# Excerpts from a dataset
=====
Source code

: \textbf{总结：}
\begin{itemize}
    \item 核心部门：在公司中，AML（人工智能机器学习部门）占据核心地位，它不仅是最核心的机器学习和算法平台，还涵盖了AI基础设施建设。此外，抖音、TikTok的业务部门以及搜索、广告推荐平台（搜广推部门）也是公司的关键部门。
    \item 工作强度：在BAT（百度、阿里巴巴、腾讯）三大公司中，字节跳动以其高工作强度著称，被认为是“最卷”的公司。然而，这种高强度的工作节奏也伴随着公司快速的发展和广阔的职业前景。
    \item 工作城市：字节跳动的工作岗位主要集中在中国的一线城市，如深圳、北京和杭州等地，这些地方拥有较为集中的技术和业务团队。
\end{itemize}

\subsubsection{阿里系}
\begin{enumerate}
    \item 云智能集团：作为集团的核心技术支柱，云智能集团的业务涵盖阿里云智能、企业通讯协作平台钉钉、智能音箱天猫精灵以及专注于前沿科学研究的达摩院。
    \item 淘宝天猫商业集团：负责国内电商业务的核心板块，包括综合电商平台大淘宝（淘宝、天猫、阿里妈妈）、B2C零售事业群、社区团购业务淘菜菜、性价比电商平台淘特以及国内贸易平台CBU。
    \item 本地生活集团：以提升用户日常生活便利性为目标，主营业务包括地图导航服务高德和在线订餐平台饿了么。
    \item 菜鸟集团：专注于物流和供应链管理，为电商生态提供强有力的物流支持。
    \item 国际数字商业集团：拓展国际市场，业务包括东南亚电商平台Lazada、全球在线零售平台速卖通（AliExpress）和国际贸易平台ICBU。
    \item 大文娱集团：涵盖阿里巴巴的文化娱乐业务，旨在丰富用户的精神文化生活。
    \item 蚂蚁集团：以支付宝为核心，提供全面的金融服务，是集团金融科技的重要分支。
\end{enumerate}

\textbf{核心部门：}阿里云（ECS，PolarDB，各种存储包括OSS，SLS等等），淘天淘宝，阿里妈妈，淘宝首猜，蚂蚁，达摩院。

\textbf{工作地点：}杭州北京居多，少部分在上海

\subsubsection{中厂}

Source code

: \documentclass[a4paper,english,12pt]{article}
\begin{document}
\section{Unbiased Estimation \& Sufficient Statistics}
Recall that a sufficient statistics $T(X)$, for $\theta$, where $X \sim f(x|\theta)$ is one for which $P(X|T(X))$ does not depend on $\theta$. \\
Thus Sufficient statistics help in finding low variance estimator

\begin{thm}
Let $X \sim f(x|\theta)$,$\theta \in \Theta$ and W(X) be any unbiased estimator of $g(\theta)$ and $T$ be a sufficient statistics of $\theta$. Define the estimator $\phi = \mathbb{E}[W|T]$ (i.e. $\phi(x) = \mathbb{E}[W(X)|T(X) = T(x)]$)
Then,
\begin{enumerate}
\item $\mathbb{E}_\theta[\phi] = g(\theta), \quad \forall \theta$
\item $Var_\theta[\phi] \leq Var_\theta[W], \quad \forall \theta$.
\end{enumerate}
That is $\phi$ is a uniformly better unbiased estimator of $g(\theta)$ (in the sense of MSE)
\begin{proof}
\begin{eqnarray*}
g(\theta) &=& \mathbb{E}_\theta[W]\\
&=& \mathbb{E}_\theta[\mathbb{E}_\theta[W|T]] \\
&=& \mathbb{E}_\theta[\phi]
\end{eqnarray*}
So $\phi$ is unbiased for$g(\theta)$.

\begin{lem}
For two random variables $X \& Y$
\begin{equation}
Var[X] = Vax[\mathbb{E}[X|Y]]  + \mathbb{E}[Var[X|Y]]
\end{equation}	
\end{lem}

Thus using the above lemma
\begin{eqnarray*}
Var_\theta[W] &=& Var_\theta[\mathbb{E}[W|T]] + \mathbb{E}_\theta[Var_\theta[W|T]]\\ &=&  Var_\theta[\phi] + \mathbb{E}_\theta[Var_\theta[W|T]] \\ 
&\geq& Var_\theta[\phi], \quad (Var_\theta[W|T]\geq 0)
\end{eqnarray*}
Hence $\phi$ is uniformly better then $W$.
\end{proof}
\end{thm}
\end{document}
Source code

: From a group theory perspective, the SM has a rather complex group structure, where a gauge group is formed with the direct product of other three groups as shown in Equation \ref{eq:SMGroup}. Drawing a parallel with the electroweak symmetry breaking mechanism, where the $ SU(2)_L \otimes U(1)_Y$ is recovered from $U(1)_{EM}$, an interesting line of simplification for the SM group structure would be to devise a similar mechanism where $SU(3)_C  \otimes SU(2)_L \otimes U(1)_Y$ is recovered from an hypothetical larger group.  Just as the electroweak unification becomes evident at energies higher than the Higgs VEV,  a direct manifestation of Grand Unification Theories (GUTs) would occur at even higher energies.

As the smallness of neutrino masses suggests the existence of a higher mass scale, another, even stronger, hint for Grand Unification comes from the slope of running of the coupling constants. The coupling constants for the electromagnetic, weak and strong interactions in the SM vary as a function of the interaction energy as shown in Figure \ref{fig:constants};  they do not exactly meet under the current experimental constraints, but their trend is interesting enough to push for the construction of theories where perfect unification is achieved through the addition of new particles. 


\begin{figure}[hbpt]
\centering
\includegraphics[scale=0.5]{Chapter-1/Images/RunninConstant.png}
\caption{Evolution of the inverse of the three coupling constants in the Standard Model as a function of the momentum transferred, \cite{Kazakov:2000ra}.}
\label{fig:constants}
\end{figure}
=====
# Task details
Give only the number of lines above that hold the string "阿里妈妈".

# Completed exercise
2